EXERCISE
Write out every entry below exactly as it appears. Pictures do not belong in the copy.

AVAILABLE RECORDS

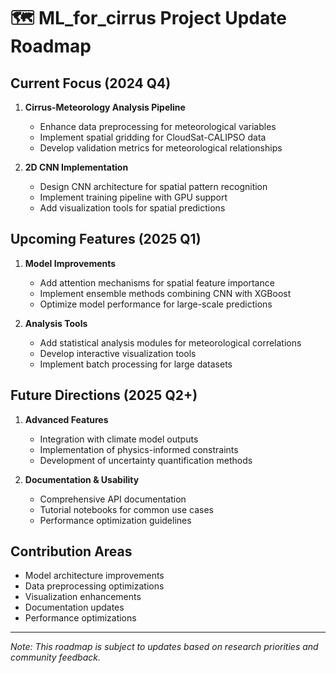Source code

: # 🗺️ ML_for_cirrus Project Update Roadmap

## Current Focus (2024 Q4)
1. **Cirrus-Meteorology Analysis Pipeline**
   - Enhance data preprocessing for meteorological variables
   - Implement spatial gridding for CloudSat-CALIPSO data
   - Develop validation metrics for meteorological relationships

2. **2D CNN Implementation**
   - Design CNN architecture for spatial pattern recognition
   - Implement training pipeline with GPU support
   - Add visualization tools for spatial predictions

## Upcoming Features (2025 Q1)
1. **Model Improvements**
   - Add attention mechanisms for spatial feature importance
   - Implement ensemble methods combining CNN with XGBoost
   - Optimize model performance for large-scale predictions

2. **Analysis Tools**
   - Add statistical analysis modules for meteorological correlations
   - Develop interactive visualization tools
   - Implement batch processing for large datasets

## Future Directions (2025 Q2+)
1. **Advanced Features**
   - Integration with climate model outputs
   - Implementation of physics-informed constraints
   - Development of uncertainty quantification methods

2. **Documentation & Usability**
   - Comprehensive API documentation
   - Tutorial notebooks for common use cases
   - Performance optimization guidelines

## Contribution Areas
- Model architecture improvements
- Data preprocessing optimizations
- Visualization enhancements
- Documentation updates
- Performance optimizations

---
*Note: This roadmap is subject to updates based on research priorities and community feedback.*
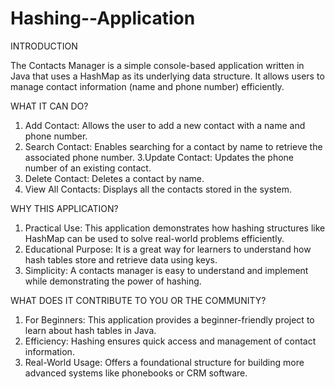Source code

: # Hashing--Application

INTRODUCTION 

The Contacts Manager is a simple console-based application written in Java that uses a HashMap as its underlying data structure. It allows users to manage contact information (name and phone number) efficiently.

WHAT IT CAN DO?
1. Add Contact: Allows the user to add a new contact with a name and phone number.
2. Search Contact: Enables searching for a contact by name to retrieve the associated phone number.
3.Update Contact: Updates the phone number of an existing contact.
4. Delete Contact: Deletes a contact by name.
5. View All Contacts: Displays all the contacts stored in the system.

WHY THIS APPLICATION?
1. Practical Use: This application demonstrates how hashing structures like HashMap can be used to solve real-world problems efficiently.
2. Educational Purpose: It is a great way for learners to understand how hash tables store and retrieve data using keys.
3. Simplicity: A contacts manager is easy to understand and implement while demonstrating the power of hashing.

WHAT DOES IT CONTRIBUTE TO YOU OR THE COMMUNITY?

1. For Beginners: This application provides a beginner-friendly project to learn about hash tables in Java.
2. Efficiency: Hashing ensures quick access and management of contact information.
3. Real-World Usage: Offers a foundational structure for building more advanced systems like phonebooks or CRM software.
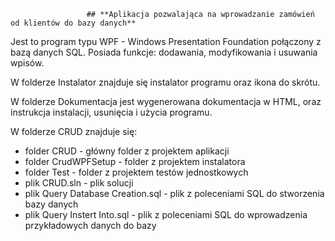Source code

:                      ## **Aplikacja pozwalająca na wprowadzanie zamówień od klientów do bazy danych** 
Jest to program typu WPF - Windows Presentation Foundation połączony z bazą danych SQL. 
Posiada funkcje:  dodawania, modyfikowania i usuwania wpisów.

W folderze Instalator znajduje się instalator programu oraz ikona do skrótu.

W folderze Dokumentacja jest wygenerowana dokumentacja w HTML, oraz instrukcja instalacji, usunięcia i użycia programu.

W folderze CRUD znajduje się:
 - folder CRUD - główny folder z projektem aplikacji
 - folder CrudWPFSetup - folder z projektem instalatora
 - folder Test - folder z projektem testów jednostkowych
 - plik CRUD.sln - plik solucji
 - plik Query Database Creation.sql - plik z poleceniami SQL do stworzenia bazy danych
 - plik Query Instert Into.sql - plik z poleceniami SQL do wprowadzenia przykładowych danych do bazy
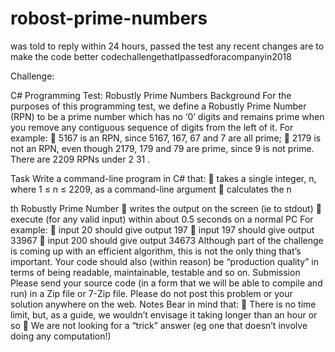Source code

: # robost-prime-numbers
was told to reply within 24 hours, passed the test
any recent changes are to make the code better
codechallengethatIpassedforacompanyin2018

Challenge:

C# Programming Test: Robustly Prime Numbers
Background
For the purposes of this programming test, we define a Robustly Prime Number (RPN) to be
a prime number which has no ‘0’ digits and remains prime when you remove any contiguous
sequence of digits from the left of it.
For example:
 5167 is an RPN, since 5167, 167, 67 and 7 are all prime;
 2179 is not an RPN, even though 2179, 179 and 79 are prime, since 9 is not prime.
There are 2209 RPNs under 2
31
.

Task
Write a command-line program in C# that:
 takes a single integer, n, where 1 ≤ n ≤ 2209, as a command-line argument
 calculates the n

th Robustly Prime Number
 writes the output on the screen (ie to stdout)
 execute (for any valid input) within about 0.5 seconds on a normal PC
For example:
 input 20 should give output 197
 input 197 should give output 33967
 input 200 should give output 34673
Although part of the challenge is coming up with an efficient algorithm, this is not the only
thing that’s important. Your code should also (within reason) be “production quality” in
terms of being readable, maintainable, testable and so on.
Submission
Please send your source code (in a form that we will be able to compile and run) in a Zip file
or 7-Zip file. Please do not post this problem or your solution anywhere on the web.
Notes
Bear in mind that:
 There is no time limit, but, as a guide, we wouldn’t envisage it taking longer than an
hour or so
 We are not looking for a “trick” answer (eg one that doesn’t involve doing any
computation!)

WRITTEN SOLUTION
Source code

: # 🗺️ ML_for_cirrus Project Update Roadmap

## Current Focus (2024 Q4)
1. **Cirrus-Meteorology Analysis Pipeline**
   - Enhance data preprocessing for meteorological variables
   - Implement spatial gridding for CloudSat-CALIPSO data
   - Develop validation metrics for meteorological relationships

2. **2D CNN Implementation**
   - Design CNN architecture for spatial pattern recognition
   - Implement training pipeline with GPU support
   - Add visualization tools for spatial predictions

## Upcoming Features (2025 Q1)
1. **Model Improvements**
   - Add attention mechanisms for spatial feature importance
   - Implement ensemble methods combining CNN with XGBoost
   - Optimize model performance for large-scale predictions

2. **Analysis Tools**
   - Add statistical analysis modules for meteorological correlations
   - Develop interactive visualization tools
   - Implement batch processing for large datasets

## Future Directions (2025 Q2+)
1. **Advanced Features**
   - Integration with climate model outputs
   - Implementation of physics-informed constraints
   - Development of uncertainty quantification methods

2. **Documentation & Usability**
   - Comprehensive API documentation
   - Tutorial notebooks for common use cases
   - Performance optimization guidelines

## Contribution Areas
- Model architecture improvements
- Data preprocessing optimizations
- Visualization enhancements
- Documentation updates
- Performance optimizations

---
*Note: This roadmap is subject to updates based on research priorities and community feedback.*
Source code

: # Hashing--Application

INTRODUCTION 

The Contacts Manager is a simple console-based application written in Java that uses a HashMap as its underlying data structure. It allows users to manage contact information (name and phone number) efficiently.

WHAT IT CAN DO?
1. Add Contact: Allows the user to add a new contact with a name and phone number.
2. Search Contact: Enables searching for a contact by name to retrieve the associated phone number.
3.Update Contact: Updates the phone number of an existing contact.
4. Delete Contact: Deletes a contact by name.
5. View All Contacts: Displays all the contacts stored in the system.

WHY THIS APPLICATION?
1. Practical Use: This application demonstrates how hashing structures like HashMap can be used to solve real-world problems efficiently.
2. Educational Purpose: It is a great way for learners to understand how hash tables store and retrieve data using keys.
3. Simplicity: A contacts manager is easy to understand and implement while demonstrating the power of hashing.

WHAT DOES IT CONTRIBUTE TO YOU OR THE COMMUNITY?

1. For Beginners: This application provides a beginner-friendly project to learn about hash tables in Java.
2. Efficiency: Hashing ensures quick access and management of contact information.
3. Real-World Usage: Offers a foundational structure for building more advanced systems like phonebooks or CRM software.
Source code

:                      ## **Aplikacja pozwalająca na wprowadzanie zamówień od klientów do bazy danych** 
Jest to program typu WPF - Windows Presentation Foundation połączony z bazą danych SQL. 
Posiada funkcje:  dodawania, modyfikowania i usuwania wpisów.

W folderze Instalator znajduje się instalator programu oraz ikona do skrótu.

W folderze Dokumentacja jest wygenerowana dokumentacja w HTML, oraz instrukcja instalacji, usunięcia i użycia programu.

W folderze CRUD znajduje się:
 - folder CRUD - główny folder z projektem aplikacji
 - folder CrudWPFSetup - folder z projektem instalatora
 - folder Test - folder z projektem testów jednostkowych
 - plik CRUD.sln - plik solucji
 - plik Query Database Creation.sql - plik z poleceniami SQL do stworzenia bazy danych
 - plik Query Instert Into.sql - plik z poleceniami SQL do wprowadzenia przykładowych danych do bazy
Source code

: # robost-prime-numbers
was told to reply within 24 hours, passed the test
any recent changes are to make the code better
codechallengethatIpassedforacompanyin2018

Challenge:

C# Programming Test: Robustly Prime Numbers
Background
For the purposes of this programming test, we define a Robustly Prime Number (RPN) to be
a prime number which has no ‘0’ digits and remains prime when you remove any contiguous
sequence of digits from the left of it.
For example:
 5167 is an RPN, since 5167, 167, 67 and 7 are all prime;
 2179 is not an RPN, even though 2179, 179 and 79 are prime, since 9 is not prime.
There are 2209 RPNs under 2
31
.

Task
Write a command-line program in C# that:
 takes a single integer, n, where 1 ≤ n ≤ 2209, as a command-line argument
 calculates the n

th Robustly Prime Number
 writes the output on the screen (ie to stdout)
 execute (for any valid input) within about 0.5 seconds on a normal PC
For example:
 input 20 should give output 197
 input 197 should give output 33967
 input 200 should give output 34673
Although part of the challenge is coming up with an efficient algorithm, this is not the only
thing that’s important. Your code should also (within reason) be “production quality” in
terms of being readable, maintainable, testable and so on.
Submission
Please send your source code (in a form that we will be able to compile and run) in a Zip file
or 7-Zip file. Please do not post this problem or your solution anywhere on the web.
Notes
Bear in mind that:
 There is no time limit, but, as a guide, we wouldn’t envisage it taking longer than an
hour or so
 We are not looking for a “trick” answer (eg one that doesn’t involve doing any
computation!)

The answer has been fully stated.